For many small business owners, saving money on your income taxes is usually at the top of the list of your top concerns. If you are the owner of a pass-through entity, such as an S Corporation, an LLC, or a Partnership, etc., you may have noticed the nice little tax break that you received in 2018, as most pass-through business income received a 20% deduction.
Besides changes to the tax code, there are several other things that small business owners can do to save money on taxes and grow the value of your retirement funds at the same time. The first step in moving toward this goal is to hire a Certified Financial PlannerTM or Wealth Advisor to help you discover which option makes the most sense for you.
Here are three things that you can do to limit your tax exposure and build business wealth.
- Take full advantage of the retirement plans that are available to you. Depending on how many employees you have, there are several different plans that can help you pump up your retirement savings in a tax efficient manner. The following three plans are examples of a few that might make sense, and there are many more that could accomplish a similar outcome as well.
Safe Harbor 401K
If you have employees, this is a great tool for maxing out your tax deferred contributions for yourself, yet limiting the amount that you are required to put away for employees while also allowing them to save for retirement within the plan.
SEP IRA– If you are a solo operator and do not have any employees, a SEP IRA can be a great way to shelter your income and defer taxes. You can put up to the lesser of 25% of your income or $54,000 into a SEP in 2019 and it will defer the federal income tax on those earnings until the money is withdrawn from the account.

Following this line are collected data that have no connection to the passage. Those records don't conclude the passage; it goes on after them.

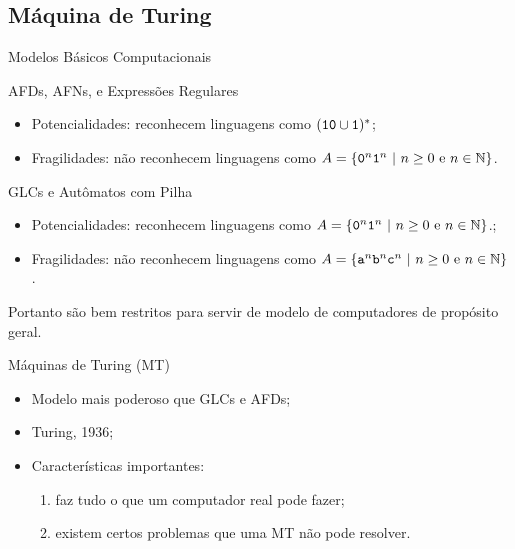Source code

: \documentclass[xcolor=dvipsnames,table]{beamer}
\begin{document}
	\subsection{Máquina de Turing}
	\begin{frame}{Modelos Básicos Computacionais}
		\begin{block}{AFDs, AFNs, e Expressões Regulares}
			\begin{itemize}
				\item Potencialidades: reconhecem linguagens como $({\tt 10} \cup {\tt 1})^*$;
				\item Fragilidades: não reconhecem linguagens como $A = \{ {\tt 0}^n {\tt 1}^n \mbox{ | } n \geq 0 \mbox{ e } n \in \mathbb{N} \}$.
			\end{itemize}
		\end{block} 
		\begin{block}{GLCs e Autômatos com Pilha}
			\begin{itemize}
				\item Potencialidades: reconhecem linguagens como $A = \{ {\tt 0}^n {\tt 1}^n \mbox{ | } n \geq 0 \mbox{ e } n \in \mathbb{N} \}$.;
				\item Fragilidades: não reconhecem linguagens como $A = \{ {\tt a}^n {\tt b}^n {\tt c}^n\mbox{ | } n \geq 0 \mbox{ e } n \in \mathbb{N} \}$.
			\end{itemize}
		\end{block} 
		\begin{alertblock}{}
			Portanto são bem restritos para servir de modelo de computadores de propósito geral.
		\end{alertblock}
	\end{frame}
	
	\begin{frame}{Máquinas de Turing (MT)}
		\begin{itemize}
			\item Modelo mais poderoso que GLCs e AFDs; 
			\item Turing, 1936; 
			\item Características importantes:
				\begin{enumerate}
					\item faz tudo o que um computador real pode fazer;
					\item existem certos problemas que uma MT não pode resolver.
				\end{enumerate}				 
			
		\end{itemize}
	\end{frame}
	
\end{document}
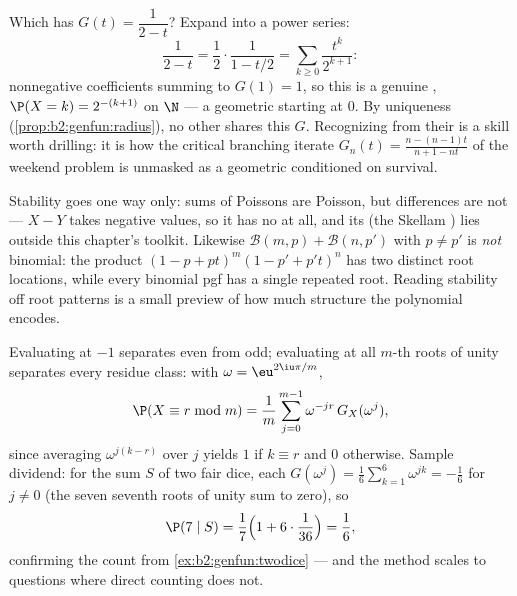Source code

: \begin{example}\label{ex:b2:genfun:identify}
Which  has $G(t) = \dfrac1{2 - t}$? Expand into a power
series:
\[
\frac{1}{2 - t} = \frac12\cdot\frac1{1 - t/2}
= \sum_{k\geq0}\frac{t^k}{2^{k+1}} :
\]
nonnegative coefficients summing to $G(1) = 1$, so this is a
genuine , $\P(X = k) = 2^{-(k+1)}$ on $\N$ --- a
geometric  starting at $0$. By uniqueness
(\cref{prop:b2:genfun:radius}), no other  shares this
$G$. Recognizing  from their  is a
skill worth drilling: it is how the critical branching
iterate $G_n(t) = \frac{n - (n-1)t}{n+1 - nt}$ of the
weekend problem is unmasked as a geometric  conditioned
on survival.
\end{example}

\begin{remark}
Stability goes one way only: sums of  Poissons are
Poisson, but differences are not --- $X - Y$ takes negative
values, so it has no  at all, and its 
(the Skellam ) lies outside this chapter's
toolkit. Likewise $\mathcal B(m, p) + \mathcal B(n, p')$ with
$p \neq p'$ is \emph{not} binomial: the product $(1 - p +
pt)^m(1 - p' + p't)^n$ has two distinct root locations, while
every binomial pgf has a single repeated root. Reading
stability off root patterns is a small preview of how much
structure the polynomial encodes.
\end{remark}

\begin{remark}
Evaluating at $-1$ separates even from odd; evaluating at all
$m$-th roots of unity separates every residue class: with
$\omega = \eu^{2\iu\pi/m}$,
\[
\P(X \equiv r \bmod m)
= \frac1m\sum_{j=0}^{m-1}\omega^{-jr}\,G_X(\omega^j),
\]
since averaging $\omega^{j(k-r)}$ over $j$ yields $1$ if $k
\equiv r$ and $0$ otherwise. Sample dividend: for the sum $S$
of two fair dice, each $G(\omega^j) = \frac16\sum_{k=1}^6
\omega^{jk} = -\frac16$ for $j \neq 0$ (the seven seventh
roots of unity sum to zero), so
\[
\P(7 \mid S) = \frac17\Bigl(1 +
6\cdot\frac1{36}\Bigr) = \frac16 ,
\]
confirming the count from \cref{ex:b2:genfun:twodice} ---
and the method scales to questions where direct counting
does not.
\end{remark}

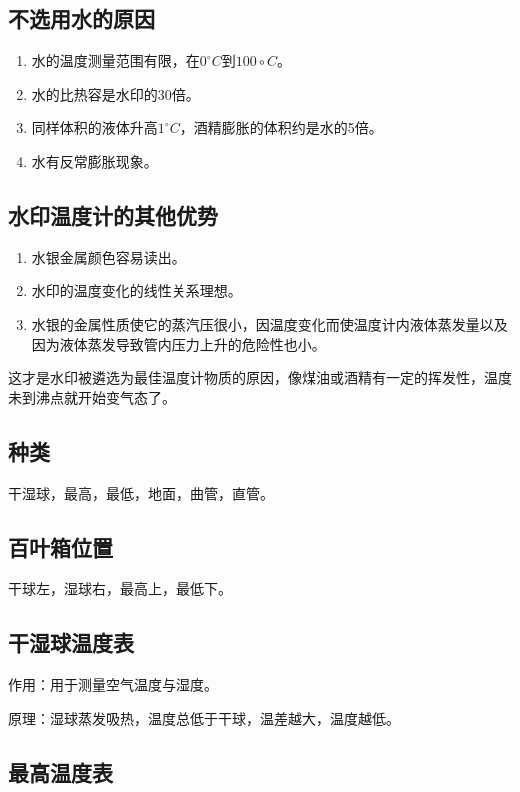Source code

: \documentclass[UTF8,11pt]{ctexbook}
\begin{document}
\subsection{不选用水的原因}
\begin{enumerate}
    \item 水的温度测量范围有限，在\(0^\circ C\)到\(100\circ C\)。
    \item 水的比热容是水印的30倍。
    \item 同样体积的液体升高\(1^\circ C\)，酒精膨胀的体积约是水的5倍。
    \item 水有反常膨胀现象。
\end{enumerate}

\subsection{水印温度计的其他优势}
\begin{enumerate}
    \item 水银金属颜色容易读出。
    \item 水印的温度变化的线性关系理想。
    \item 水银的金属性质使它的蒸汽压很小，因温度变化而使温度计内液体蒸发量以及因为液体蒸发导致管内压力上升的危险性也小。
\end{enumerate}

这才是水印被遴选为最佳温度计物质的原因，像煤油或酒精有一定的挥发性，温度未到沸点就开始变气态了。

\subsection{种类}

干湿球，最高，最低，地面，曲管，直管。

\subsection{百叶箱位置}

干球左，湿球右，最高上，最低下。

\subsection{干湿球温度表}

作用：用于测量空气温度与湿度。

原理：湿球蒸发吸热，温度总低于干球，温差越大，温度越低。

\subsection{最高温度表}
\end{document}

SIMPLE IRA– If you have employees and don’t want to go to the trouble of administering a 401K, you can always set up a SIMPLE IRA. This will allow you to shelter money for yourself while allowing your employees to do the same. The contribution limits are lower on a SIMPLE IRA than they are on a 401K, but a SIMPLE IRA is easier to administer than a 401k plan.
- Make sure that you are taking full advantage of business deductions. Especially now that you may not be able to write off as many personal deductions under the new tax code, be sure that you are taking advantage of your business deductions. Don’t misconstrue this for tax advice because you need to talk to your accountant to understand all of the deductions that are available to small business owners. However, two big factors to keep in mind when thinking about write offs and deductions are your vehicle and money spent on entertaining clients. As mentioned, your accountant is the best source for this information.
- When the time comes to sell your business, know what the tax ramifications are. If you are anywhere near retirement and are getting ready to sell your business, it is a good idea to work with your accountant to know what the tax ramifications of the sale might be. There are two types of taxes that can be paid on the sale of a business, capital gains and ordinary income. In general, capital gains tax is more advantageous to an individual than ordinary income tax. There may be certain things that you can do within the sale to allow for the bulk of the sale to be characterized as a capital gain instead of ordinary income. Again, this is something that you should think through carefully with your CFP® and your CPA prior to completing a sales contract.
These are just three of many ways that small business owners can use the tax code to their advantage. Hiring a Wealth Manager like our team at Metcalf Partners Wealth Management can greatly increase your ability to identify these opportunities.
By being familiar with your individual situation and cooperating closely with your CPA, it may be possible to save thousands, even hundreds of thousands of dollars in taxes over the course of your career.
The information provided here is for general informational purposes only and should not be considered an individualized recommendation or personalized investment advice. The investment strategies mentioned here may not be suitable for everyone. Each investor needs to review an investment strategy for his or her own particular situation before making any investment decision.